Traditionally, linguists have believed that it was impossible for words to exist in a recognisable form for
more than nine thousand years. Recently, however, evolutionary biologist Mark Pagel and colleagues
from the University of Reading in the UK claim to have traced a group of common words back to the
language used by hunter-gatherers some fifteen thousand years ago.
The team from Reading published a report in the Proceedings of the National Academy of Sciences
indicating that they had found a group of what they termed “ultraconserved” words that have survived
since the last Ice Age. The researchers studied some two-hundred cognates – words that have a similar
sound and a similar meaning in more than one language. For example, the English word mother has
cognates in numerous languages, including madre in Spanish, mutter in German, mater in Latin, matar in
Sanskrit, and mathair in Irish. The researchers examined commonly used words, because these are the
ones which are less likely to change over time.
Seven major language families were studied, which together comprise over seven hundred individual
modern languages: Altaic, which includes modern Turkish and Mongolian; Kuchi-Kamchatkan, which
includes the languages of north-eastern Siberia; Dravidian, which includes languages spoken in southern
India; Inuit-Yupik, which includes languages spoken in Alaska and other Arctic regions; Kartvelian,
which includes Georgian and other languages spoken in the Caucasus region; and Uralic, which includes
Finish and Hungarian.
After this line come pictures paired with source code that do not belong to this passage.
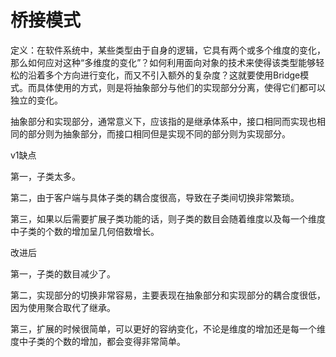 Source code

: # 桥接模式

定义：在软件系统中，某些类型由于自身的逻辑，它具有两个或多个维度的变化，那么如何应对这种“多维度的变化”？如何利用面向对象的技术来使得该类型能够轻松的沿着多个方向进行变化，而又不引入额外的复杂度？这就要使用Bridge模式。而具体使用的方式，则是将抽象部分与他们的实现部分分离，使得它们都可以独立的变化。

抽象部分和实现部分，通常意义下，应该指的是继承体系中，接口相同而实现也相同的部分则为抽象部分，而接口相同但是实现不同的部分则为实现部分。
 
v1缺点

第一，子类太多。

第二，由于客户端与具体子类的耦合度很高，导致在子类间切换非常繁琐。

第三，如果以后需要扩展子类功能的话，则子类的数目会随着维度以及每一个维度中子类的个数的增加呈几何倍数增长。 


改进后

第一，子类的数目减少了。

第二，实现部分的切换非常容易，主要表现在抽象部分和实现部分的耦合度很低，因为使用聚合取代了继承。

第三，扩展的时候很简单，可以更好的容纳变化，不论是维度的增加还是每一个维度中子类的个数的增加，都会变得非常简单。
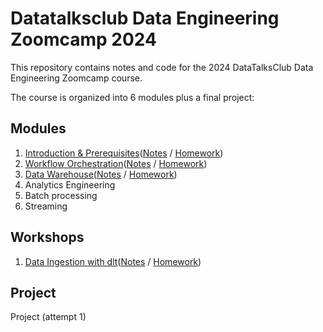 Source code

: # Datatalksclub Data Engineering Zoomcamp 2024
This repository contains notes and code for the 2024 DataTalksClub Data Engineering Zoomcamp course.

The course is organized into 6 modules plus a final project:
## Modules
1. [Introduction & Prerequisites](./01-docker-terraform/)([Notes](./01-docker-terraform/01_notes/) / [Homework](./01-docker-terraform/01_homework/))
2. [Workflow Orchestration](./02-workflow-orchestration/)([Notes](./02-workflow-orchestration/02_notes/) / [Homework](./02-workflow-orchestration/02_homework/))
3. [Data Warehouse](./03-data-warehouse/)([Notes](./03-data-warehouse/03_notes/) / [Homework](./03-data-warehouse/03_homework/))
4. Analytics Engineering
5. Batch processing
6. Streaming

## Workshops
1. [Data Ingestion with dlt](./01-workshop-dlt/)([Notes](./01-workshop-dlt/01-workshop-notes/) / [Homework](./01-workshop-dlt/01-workshop-homework/))

## Project
Project (attempt 1) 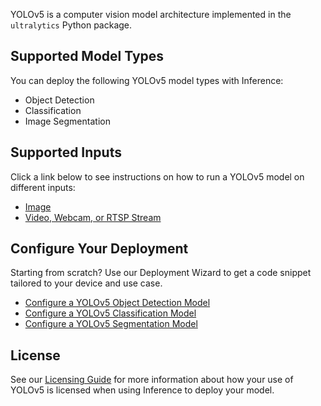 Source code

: YOLOv5 is a computer vision model architecture implemented in the `ultralytics` Python package.

## Supported Model Types

You can deploy the following YOLOv5 model types with Inference:

- Object Detection
- Classification
- Image Segmentation

## Supported Inputs

Click a link below to see instructions on how to run a YOLOv5 model on different inputs:

- [Image](/quickstart/run_model_on_image/)
- [Video, Webcam, or RTSP Stream](/quickstart/run_model_on_rtsp_webcam/)

## Configure Your Deployment

Starting from scratch? Use our Deployment Wizard to get a code snippet tailored to your device and use case.

- [Configure a YOLOv5 Object Detection Model](/quickstart/configure_yolov8_object_detection/)
- [Configure a YOLOv5 Classification Model](/quickstart/configure_yolov8_classification/)
- [Configure a YOLOv5 Segmentation Model](/quickstart/configure_yolov8_segmentation/)

## License

See our [Licensing Guide](/licensing/) for more information about how your use of YOLOv5 is licensed when using Inference to deploy your model. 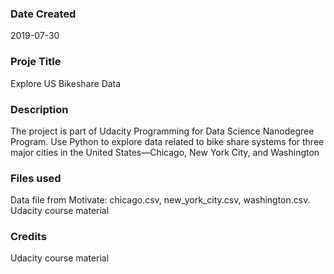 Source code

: ### Date Created
2019-07-30

### Proje Title
Explore US Bikeshare Data

### Description
The project is part of Udacity Programming for Data Science Nanodegree Program. 
Use Python to explore data related to bike share systems for three major cities in the United States—Chicago, New York City, and Washington

### Files used

Data file from Motivate: chicago.csv, new_york_city.csv, washington.csv. Udacity course material

### Credits
Udacity course material 

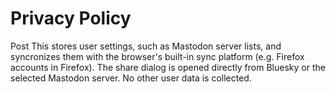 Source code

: # Privacy Policy

Post This stores user settings, such as Mastodon server lists, and syncronizes them with the browser's built-in sync platform (e.g. Firefox accounts in Firefox). The share dialog is opened directly from Bluesky or the selected Mastodon server. No other user data is collected. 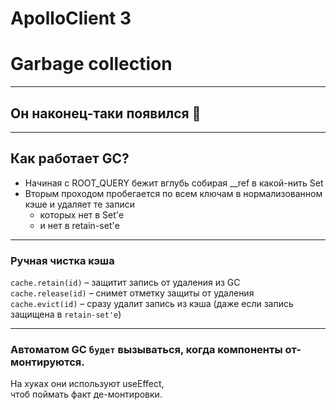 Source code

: # ApolloClient 3 <!-- .element: class="grey" -->

# Garbage collection

-----

## Он наконец-таки появился 🎉

-----

## Как работает GC? <!-- .element: class="green" -->

- Начиная с ROOT_QUERY бежит вглубь собирая __ref в какой-нить Set <!-- .element: class="fragment" -->
- Вторым проходом пробегается по всем ключам в нормализованном кэше и удаляет те записи <!-- .element: class="fragment" -->
  - которых нет в Set'е <!-- .element: class="fragment" -->
  - и нет в retain-set'е <!-- .element: class="fragment" -->

-----

### Ручная чистка кэша <!-- .element: class="green" -->
  
<div class="fragment"><code>cache.retain(id)</code> – защитит запись от удаления из GC</div>
<div class="fragment"><code>cache.release(id)</code> – снимет отметку защиты от удаления</div>
<div class="fragment"><code>cache.evict(id)</code> – сразу удалит запись из кэша (даже если запись защищена в <code>retain-set'e</code>)</div>

-----

### Автоматом GC `будет` вызываться, когда компоненты от-монтируются.

На хуках они используют useEffect, <br />чтоб поймать факт де-монтировки. <!-- .element: class="fragment orange" -->
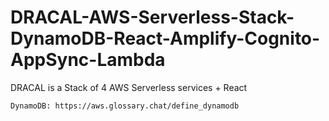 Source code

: # DRACAL-AWS-Serverless-Stack-DynamoDB-React-Amplify-Cognito-AppSync-Lambda

DRACAL is a Stack of 4 AWS Serverless services + React

	DynamoDB: https://aws.glossary.chat/define_dynamodb
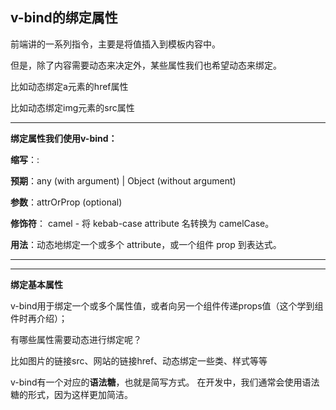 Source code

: ## v-bind的绑定属性

前端讲的一系列指令，主要是将值插入到模板内容中。

但是，除了内容需要动态来决定外，某些属性我们也希望动态来绑定。 

比如动态绑定a元素的href属性

比如动态绑定img元素的src属性

------

**绑定属性我们使用v-bind：** 

**缩写**：: 

**预期**：any (with argument) | Object (without argument) 

**参数**：attrOrProp (optional) 

**修饰符**： camel - 将 kebab-case attribute 名转换为 camelCase。 

**用法**：动态地绑定一个或多个 attribute，或一个组件 prop 到表达式。

------

------

**绑定基本属性**

v-bind用于绑定一个或多个属性值，或者向另一个组件传递props值（这个学到组件时再介绍）； 

有哪些属性需要动态进行绑定呢？ 

比如图片的链接src、网站的链接href、动态绑定一些类、样式等等

v-bind有一个对应的**语法糖**，也就是简写方式。 在开发中，我们通常会使用语法糖的形式，因为这样更加简洁。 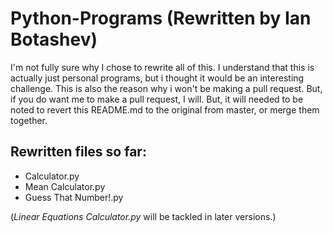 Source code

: # Python-Programs (Rewritten by Ian Botashev)

I'm not fully sure why I chose to rewrite all of this. I understand that this is actually just personal programs, but i thought it would be an interesting challenge. 
This is also the reason why i won't be making a pull request. But, if you do want me to make a pull request, I will. But, it will needed to be noted to revert this README.md to the original from master, or merge them together.

## Rewritten files so far:
- Calculator.py
- Mean Calculator.py
- Guess That Number!.py

(*Linear Equations Calculator.py* will be tackled in later versions.)
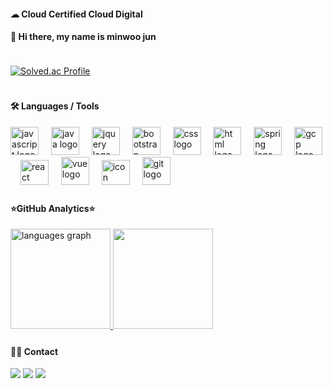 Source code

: <!DOCTYPE html>
<html lang="pt-br">
<head>
    <meta charset="UTF-8">
    <meta name="viewport" content="width=device-width, initial-scale=1">
    <link rel="stylesheet" type="text/css" href="estilo.css">
</head>
<body>

 
####  ☁ Cloud Certified Cloud Digital

####  👋 Hi there, my name is minwoo jun

<img src="https://i.imgur.com/h1q7oo1.jpg" width="780" height="5">

[![Solved.ac Profile](http://mazassumnida.wtf/api/v2/generate_badge?username=manex3)](https://solved.ac/manex3/)

<img src="https://i.imgur.com/h1q7oo1.jpg" width="780" height="5">

####   🛠️ Languages / Tools
 

<div align="left">
  <img src="https://cdn.jsdelivr.net/gh/devicons/devicon/icons/javascript/javascript-original.svg" height="45" alt="javascript logo"  />
  <img width="12" />
  <img src="https://cdn.jsdelivr.net/gh/devicons/devicon/icons/java/java-original.svg" height="45" alt="java logo"  />
  <img width="12" />
  <img src="https://skillicons.dev/icons?i=jquery" height="45" alt="jquery logo"  />
  <img width="12" />
  <img src="https://cdn.jsdelivr.net/gh/devicons/devicon/icons/bootstrap/bootstrap-original.svg" height="45" alt="bootstrap logo"  />
  <img width="12" />
  <img src="https://skillicons.dev/icons?i=css" height="45" alt="css logo"  />
  <img width="12" />
  <img src="https://skillicons.dev/icons?i=html" height="45" alt="html logo"  />
  <img width="12" />
  <img src="https://skillicons.dev/icons?i=spring" height="45" alt="spring logo"  />
  <img width="12" />
  <img src="https://skillicons.dev/icons?i=gcp" height="45" alt="gcp logo"  />
  <img width="12" />
  <img src="https://techstack-generator.vercel.app/react-icon.svg" alt="react logo" width="45" height="40" />
  <img width="12" />
  <img src="https://skillicons.dev/icons?i=vue" height="45" alt="vue logo"  />
  <img width="12" />
  <img src="https://techstack-generator.vercel.app/sass-icon.svg" alt="icon" width="45" height="40" />
  <img width="12" />
  <img src="https://cdn.jsdelivr.net/gh/devicons/devicon/icons/git/git-original.svg" height="45" alt="git logo"  />
  <img width="12" />


<img src="https://i.imgur.com/h1q7oo1.jpg" width="780" height="5">

#### ⭐GitHub Analytics⭐

<a href="https://github.com/manex3">

  <img height="160" alt="languages graph" src="https://github-readme-stats-eight-theta.vercel.app/api?username=manex3&show_icons=true&theme=algolia&include_all_commits=true&count_private=true"/>
  <img height="160" src="https://github-readme-stats-eight-theta.vercel.app/api/top-langs/?username=manex3&layout=compact&langs_count=8&theme=algolia"/>
</a>

<img src="https://i.imgur.com/h1q7oo1.jpg" width="780" height="5">

#### 🤝🏻 Contact
<a href="https://twitter.com/manex3dj"><img src="https://img.shields.io/badge/-@manex3-1877F2?style=flat&logo=Twitter&logoColor=white"/></a>
<a href="https://www.instagram.com/invites/contact/?i=1w5tbi5x9ej4s&utm_content=2wtxfzl"> <img src="https://img.shields.io/badge/-@manex3-1877F2?style=flat&logo=Instagram&logoColor=white"/></a>
<a href="mailto:manex3@nate.com"><img src="https://img.shields.io/badge/-manex3@nate.com-D14836?style=flat&logo=Gmail&logoColor=white"/></a>
<img src="https://i.imgur.com/h1q7oo1.jpg" width="780" height="5">


</body>
</html>
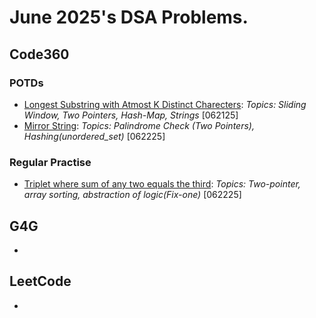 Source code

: # June 2025's DSA Problems.

## Code360

### POTDs
- [Longest Substring with Atmost K Distinct Charecters](./CN/POTD_062125_CN_m_Longest-Substring--Atmost-K-distinct-chars.cpp):
    _Topics: Sliding Window, Two Pointers, Hash-Map, Strings_ [062125]
- [Mirror String](./CN/POTD_062225_CN_e_Mirror-String.cpp):
    _Topics: Palindrome Check (Two Pointers), Hashing(unordered\_set)_ [062225] 

### Regular Practise
- [Triplet where sum of any two equals the third](./CN/RegularPractise/Prob_062225_CN_e_Sum-Of-Two-Eq-Third.cpp): 
    _Topics: Two-pointer, array sorting, abstraction of logic(Fix-one)_ [062225]

## G4G 
- []()

## LeetCode
- []() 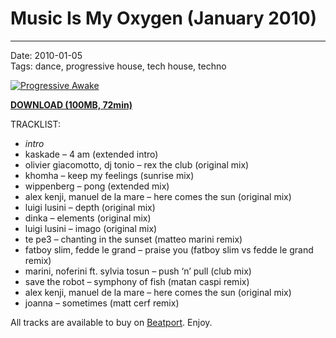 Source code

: # Music Is My Oxygen (January 2010)

----

Date: 2010-01-05    
Tags:  dance, progressive house, tech house, techno    

[![Progressive Awake](https://drive.google.com/uc?export=download&id=0B1aIvu0NI6o4bTlrSklwREZxQXM)](https://drive.google.com/uc?export=download&id=0B_4_ynm06YZIOF9nRThwLWstaWc)

[**DOWNLOAD (100MB, 72min)**](https://drive.google.com/file/d/0B_4_ynm06YZIOF9nRThwLWstaWc/edit?usp=sharing)

TRACKLIST:  

* _intro_
* kaskade – 4 am (extended intro)
* olivier giacomotto, dj tonio – rex the club (original mix)
* khomha – keep my feelings (sunrise mix)
* wippenberg – pong (extended mix)
* alex kenji, manuel de la mare – here comes the sun (original mix)
* luigi lusini – depth (original mix)
* dinka – elements (original mix)
* luigi lusini – imago (original mix)
* te pe3 – chanting in the sunset (matteo marini remix)
* fatboy slim, fedde le grand – praise you (fatboy slim vs fedde le grand remix)
* marini, noferini ft. sylvia tosun – push ‘n’ pull (club mix)
* save the robot – symphony of fish (matan caspi remix)
* alex kenji, manuel de la mare – here comes the sun (original mix)
* joanna – sometimes (matt cerf remix)

All tracks are available to buy on <a href="http://beatport.com" target="_blank">Beatport</a>.
Enjoy.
About half of the world’s current population speaks one of the languages in these
seven families, but the individual languages make for quite a diverse group; they do not sound alike, use
a range of different alphabets and their speakers are widely separated geographically.
When the researchers found cognates, they tried to translate these into “proto-words” which they believed
to be the common ancestral item of vocabulary. This required a knowledge of how sounds change when
words move from one language to another; for example, the p sound in Romance languages (pisces in
Latin and pesce in Italian) becomes an f in Germanic languages (fisch in German and fish in English).
Some of the twenty-three ultraconserved words on the list are unsurprising: mother, you, me, this, what,
not, man, fire. Others are rather unexpected: bark, worm, to spit, ashes. Pagel found the inclusion of the
verb to give on the list heartwarming. “I was really delighted to see it there,” he says. “Our society is
characterized by a degree of cooperation and reciprocity that you simply don’t see in any other animal.
Verbs tend to change fairly quickly, but that one hasn’t”.
The study’s conclusions are not without critics. Linguist Sarah Thomason from the University of
Michigan in the USA is unconvinced and finds a number of flaws in it. She writes: “This is the latest of
many attempts to get around the unfortunate fact that systematic sound-meaning correspondences in
related languages decay so much over time that even if the words survive, they are unrecognizable as
cognates … This means that word sets that have similar meanings and also sound similar after fifteen
thousand years are unlikely to share those similar sounds as the result of inheritance from a common
ancestor.” William Croft, a linguist at the University of New Mexico in the USA, is more sympathetic
than many to the idea, and says that the use of methods from evolutionary biology makes the idea of
Eurasiatic superfamily more plausible. “It probably won’t convince most historical linguists to accept the
Eurasiatic hypothesis, but their resistance may soften somewhat.”